Michael J Totten is in Serbia:
“You also have some kind of stereotypes. The first is that there is an international conspiracy against Serbia, and that behind that are Americans and Jews with the Protocols of the Elders of Zion.”
“Oh, you’re kidding,” Sean said. He spent six months in Denmark while I was in Lebanon, and he never heard that kind of thing there.
“Really,” David said. “They say Jews control America.”
Sean couldn’t help but laugh at the absurdity.
“And the second,” David said, “is that all independent journalists and non-government members are traitors who are paid by the West. These two stereotypes exist now, in this moment. I am against this, you know, because I am Jewish.”
“Is that a problem for you here?” I said.

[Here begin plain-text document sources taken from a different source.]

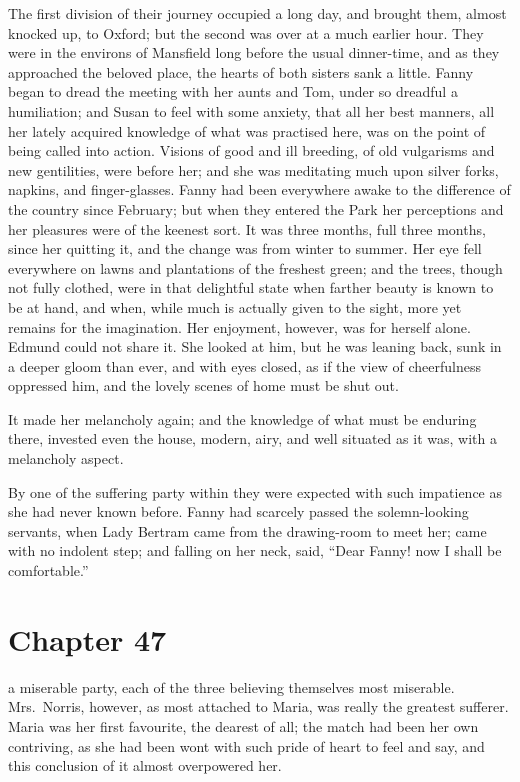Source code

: The first division of their journey occupied a long day,
and brought them, almost knocked up, to Oxford;
but the second was over at a much earlier hour.
They were in the environs of Mansfield long before
the usual dinner-time, and as they approached the
beloved place, the hearts of both sisters sank a little.
Fanny began to dread the meeting with her aunts and Tom,
under so dreadful a humiliation; and Susan to feel with
some anxiety, that all her best manners, all her lately
acquired knowledge of what was practised here, was on
the point of being called into action.  Visions of good
and ill breeding, of old vulgarisms and new gentilities,
were before her; and she was meditating much upon
silver forks, napkins, and finger-glasses. Fanny had
been everywhere awake to the difference of the country
since February; but when they entered the Park her
perceptions and her pleasures were of the keenest sort.
It was three months, full three months, since her
quitting it, and the change was from winter to summer.
Her eye fell everywhere on lawns and plantations of the
freshest green; and the trees, though not fully clothed,
were in that delightful state when farther beauty is known
to be at hand, and when, while much is actually given
to the sight, more yet remains for the imagination.
Her enjoyment, however, was for herself alone.  Edmund could
not share it.  She looked at him, but he was leaning back,
sunk in a deeper gloom than ever, and with eyes closed,
as if the view of cheerfulness oppressed him, and the
lovely scenes of home must be shut out.

It made her melancholy again; and the knowledge of what must
be enduring there, invested even the house, modern, airy,
and well situated as it was, with a melancholy aspect.

By one of the suffering party within they were expected
with such impatience as she had never known before.
Fanny had scarcely passed the solemn-looking servants,
when Lady Bertram came from the drawing-room to meet her;
came with no indolent step; and falling on her neck, said,
``Dear Fanny! now I shall be comfortable.''



\chapter{Chapter 47}

 a miserable party, each of the three believing
themselves most miserable.  Mrs.\ Norris, however, as most
attached to Maria, was really the greatest sufferer.
Maria was her first favourite, the dearest of all;
the match had been her own contriving, as she had been
wont with such pride of heart to feel and say, and this
conclusion of it almost overpowered her.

“It’s an attack on international Jews,” he said, “not Jews here, because, you know, in Serbia there are only 2,000 Jews. A lot of people who attack Jews and are anti-Semites, they have never seen in their lives any Jews. In this moment, we have over 100 anti-Semitic books. A lot of them are reprinted books that were written during the Nazi occupation of Serbia during the Second World War. They are trying to explain how it’s possible that Serbia lost all its wars. They are saying that it’s an international conspiracy. And people believe it. You know, the bombing of Belgrade. It’s true that in the American administration you have lots of Jews. But they are Americans, they act like Americans, not like Jews. I think so.”
“And the honest truth,” Sean said, “is there aren’t that many.”
“Most are Christians,” I said.
“Henry Kissinger,” David said. “Hal Holbrook, Wesley Clark.”
“Wesley Clark isn’t Jewish,” I said. “He’s Christian.”
“He’s not a Jew,” Sean said.
General Wesley Clark was NATO’s Supreme Allied Commander of Europe when the U.S. went to war against Yugoslavia – which was really just a war against Serbia since what was left of Yugoslavia at the time might be better described as the Serbian Empire. (Yugoslavia was derisively described by many of its citizens as Serboslavia even long before the rise of Milosevic.) It wouldn’t be reasonable to expect many Serbs to admire Wesley Clark, but accusing him of being a Jew seemed a bit much.
“Yes,” David said, “but he was born a Jew and adopted by some family. It’s not important whether it’s true or not. People here say someone is a Jew when they don’t like him.”